Exercise goal.
Copy each line in the data below that contains the word "coefficient".

═══ Records for this exercise ═══

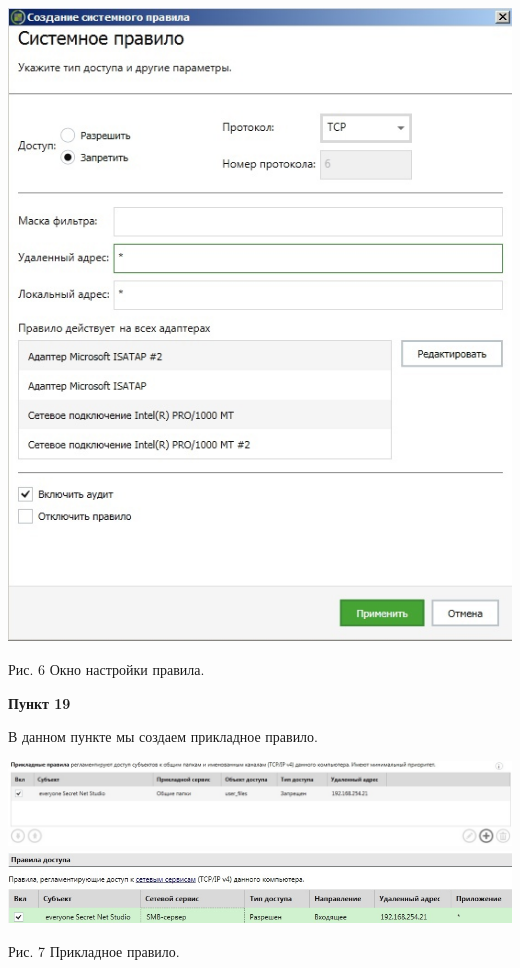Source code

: \documentclass[a4paper,14pt]{extarticle}
\begin{document}
\begin{center}
\begin{multicols}{2}
            \includegraphics[scale=0.4]{pics/18_2.jpg}
        \end{multicols}

       Рис. 6 Окно настройки правила.
    \end{center}

    \newpage
    \textbf{Пункт 19}
    \vspace{-3ex}
    \begin{center}
        \singlespacing
        В данном пункте мы создаем прикладное правило.

        \includegraphics[scale=0.42]{pics/19_1.jpg}\\
        \includegraphics[scale=0.55]{pics/19_2.jpg}

        Рис. 7 Прикладное правило.
    \end{center}
  
\end{document}
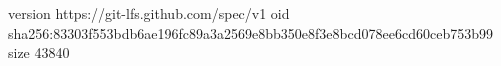 version https://git-lfs.github.com/spec/v1
oid sha256:83303f553bdb6ae196fc89a3a2569e8bb350e8f3e8bcd078ee6cd60ceb753b99
size 43840
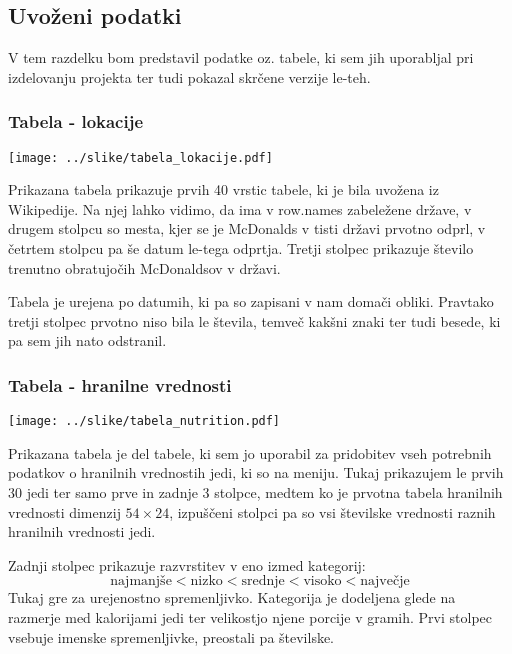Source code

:\documentclass[11pt,a4paper]{article}
\begin{document}
\subsection{Uvoženi podatki}

V tem razdelku bom predstavil podatke oz. tabele, ki sem jih uporabljal pri izdelovanju projekta ter tudi pokazal skrčene verzije le-teh.

\newpage
\subsubsection{Tabela - lokacije}
\vspace{5mm}
\texttt{[image: ../slike/tabela\_lokacije.pdf]}
\vspace{5mm}

Prikazana tabela prikazuje prvih 40 vrstic tabele, ki je bila uvožena iz Wikipedije. Na njej lahko vidimo, da ima v row.names zabeležene države, v drugem stolpcu so mesta, kjer se
je McDonalds v tisti državi prvotno odprl, v četrtem stolpcu pa še datum le-tega odprtja. Tretji stolpec prikazuje število trenutno obratujočih McDonaldsov v državi. \par

Tabela je urejena po datumih, ki pa so zapisani v nam domači obliki. Pravtako tretji stolpec prvotno niso bila le števila, temveč kakšni znaki ter tudi besede, ki pa sem jih nato odstranil.

\subsubsection{Tabela - hranilne vrednosti}
\vspace{5mm}
\texttt{[image: ../slike/tabela\_nutrition.pdf]}
\vspace{5mm}

Prikazana tabela je del tabele, ki sem jo uporabil za pridobitev vseh potrebnih podatkov o hranilnih vrednostih jedi, ki so na meniju. Tukaj prikazujem le prvih 30 jedi ter samo prve in zadnje 3 stolpce, medtem ko je prvotna tabela hranilnih vrednosti dimenzij $54\times24$, izpuščeni stolpci pa so vsi številske vrednosti raznih hranilnih vrednosti jedi. \par

Zadnji stolpec prikazuje razvrstitev v eno izmed kategorij: $$\mbox{najmanjše} < \mbox{nizko} < \mbox{srednje} < \mbox{visoko} < \mbox{največje}$$
Tukaj gre za urejenostno spremenljivko. Kategorija je dodeljena glede na razmerje med kalorijami jedi ter velikostjo njene porcije v gramih.
Prvi stolpec vsebuje imenske spremenljivke, preostali pa številske.
\end{document}
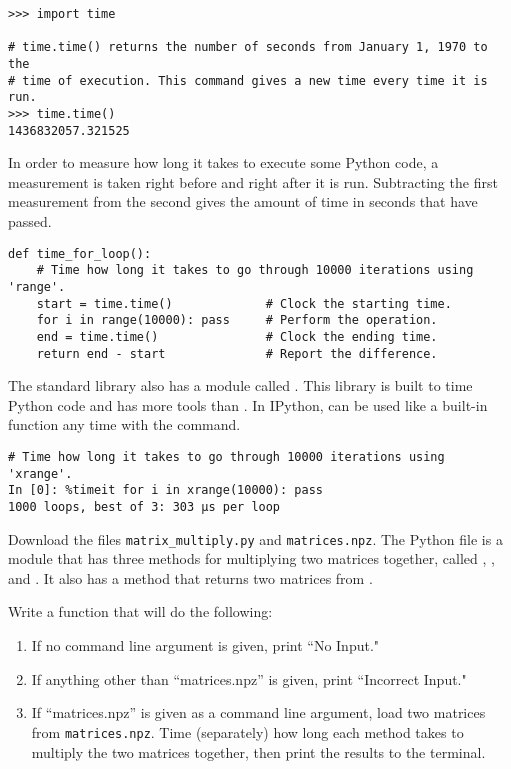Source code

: \begin{lstlisting}
>>> import time

# time.time() returns the number of seconds from January 1, 1970 to the
# time of execution. This command gives a new time every time it is run.
>>> time.time()
1436832057.321525
\end{lstlisting}

In order to measure how long it takes to execute some Python code, a measurement is taken right before and right after it is run.
Subtracting the first measurement from the second gives the amount of time in seconds that have passed.

\begin{lstlisting}
def time_for_loop():
    # Time how long it takes to go through 10000 iterations using 'range'.
    start = time.time()             # Clock the starting time.
    for i in range(10000): pass     # Perform the operation.
    end = time.time()               # Clock the ending time.
    return end - start              # Report the difference.
\end{lstlisting}

The standard library also has a module called .
This library is built to time Python code and has more tools than 
.
In IPython,  can be used like a built-in function any time with the  command.

\begin{lstlisting}
# Time how long it takes to go through 10000 iterations using 'xrange'.
In [0]: %timeit for i in xrange(10000): pass 
1000 loops, best of 3: 303 µs per loop
\end{lstlisting}

\begin{problem}
Download the files \texttt{matrix\_multiply.py} and \texttt{matrices.npz}.
The Python file  is a module that has three methods for multiplying two matrices together, called , , and .
It also has a  method that returns two matrices from .

Write a function that will do the following:
\begin{enumerate}
\item If no command line argument is given, print ``No Input."
\item If anything other than ``matrices.npz'' is given, print ``Incorrect Input."
\item If ``matrices.npz'' is given as a command line argument, load two matrices from \texttt{matrices.npz}. Time (separately) how long each method takes to multiply the two matrices together, then print the results to the terminal.
\end{enumerate}
\end{problem}
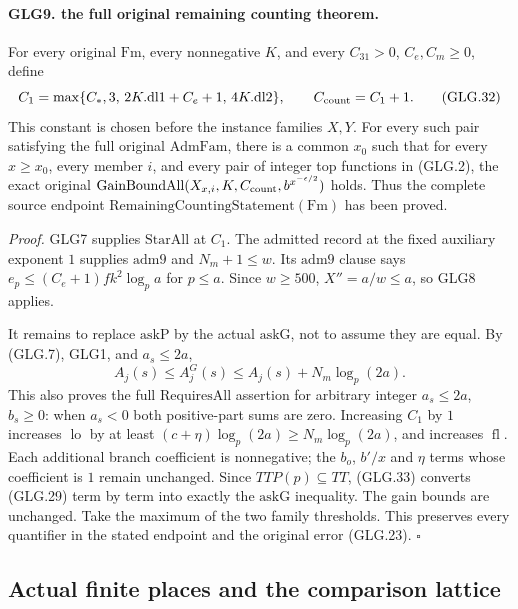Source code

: \documentclass[11pt,a4paper]{article}
\numberwithin{equation}{section}
\theoremstyle{remark}\newtheorem{remark}[theorem]{Remark}
\begin{document}
\paragraph{GLG9. the full original remaining counting theorem.}
\label{claim:GLG9}
For every original \(\mathrm{Fm}\), every nonnegative \(K\),
and every \(C_{31}>0\), \(C_e,C_m\ge0\), define
\[
 C_1=\max\{C_*,3,\,2K.\mathrm{dl1}+C_e+1,\,
                                      4K.\mathrm{dl2}\},
                  \qquad C_{\rm count}=C_1+1.                    \tag{GLG.32}
\]
This constant is chosen before the instance families \(X,Y\).
For every such pair satisfying the full original
\(\mathrm{AdmFam}\), there is a common \(x_0\) such that
for every \(x\ge x_0\), every member \(i\), and every pair
of integer top functions in (GLG.2), the exact original
\(\mathrm{GainBoundAll}(X_{x,i},K,C_{\rm count},
                 b^{x^{-\epsilon/2}})\) holds.
Thus the complete source endpoint
\(\mathrm{RemainingCountingStatement}(\mathrm{Fm})\)
has been proved.

\emph{Proof.}
GLG7 supplies \(\mathrm{StarAll}\) at \(C_1\).
The admitted record at the fixed auxiliary exponent \(1\)
supplies \(\mathrm{adm9}\) and \(N_m+1\le w\).
Its \(\mathrm{adm9}\) clause says
\(e_p\le(C_e+1)fk^2\log_pa\) for \(p\le a\).
Since \(w\ge500\), \(X''=a/w\le a\), so GLG8 applies.

It remains to replace \(\mathrm{askP}\) by the actual
\(\mathrm{askG}\), not to assume they are equal. By (GLG.7),
GLG1, and \(a_s\le2a\),
\[
           A_j(s)\le A_j^G(s)
                \le A_j(s)+N_m\log_p(2a).                         \tag{GLG.33}
\]
This also proves the full \(\mathrm{RequiresAll}\) assertion
for arbitrary integer \(a_s\le2a\), \(b_s\ge0\): when
\(a_s<0\) both positive-part sums are zero.
Increasing \(C_1\) by \(1\) increases
\(\operatorname{lo}\) by at least
\((c+\eta)\log_p(2a)\ge N_m\log_p(2a)\), and increases
\(\operatorname{fl}\). Each additional branch coefficient
is nonnegative; the \(b_o\), \(b'/x\) and \(\eta\) terms
whose coefficient is \(1\) remain unchanged.
Since \(TTP(p)\subseteq TT\), (GLG.33) converts (GLG.29)
term by term into exactly the \(\mathrm{askG}\) inequality.
The gain bounds are unchanged. Take the maximum of the
two family thresholds. This preserves every quantifier
in the stated endpoint and the original error (GLG.23).
\hfill\(\square\)

\subsection{Actual finite places and the comparison lattice}
\end{document}
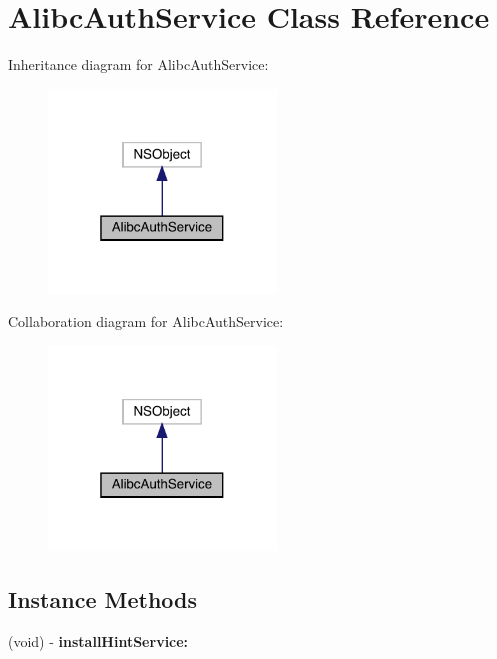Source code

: \hypertarget{interface_alibc_auth_service}{}\section{Alibc\+Auth\+Service Class Reference}
\label{interface_alibc_auth_service}


Inheritance diagram for Alibc\+Auth\+Service\+:\nopagebreak
\begin{figure}[H]
\begin{center}
\leavevmode
\includegraphics[width=172pt]{interface_alibc_auth_service__inherit__graph}
\end{center}
\end{figure}


Collaboration diagram for Alibc\+Auth\+Service\+:\nopagebreak
\begin{figure}[H]
\begin{center}
\leavevmode
\includegraphics[width=172pt]{interface_alibc_auth_service__coll__graph}
\end{center}
\end{figure}
\subsection*{Instance Methods}
\begin{DoxyCompactItemize}
\item 
\mbox{\label{interface_alibc_auth_service_a7d731c2041ef72b6c0c2f6bf0dab9a32}} 
(void) -\/ {\bfseries install\+Hint\+Service\+:}
\end{DoxyCompactItemize}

═══

Exercise output.
\(\operatorname{fl}\). Each additional branch coefficient
whose coefficient is \(1\) remain unchanged.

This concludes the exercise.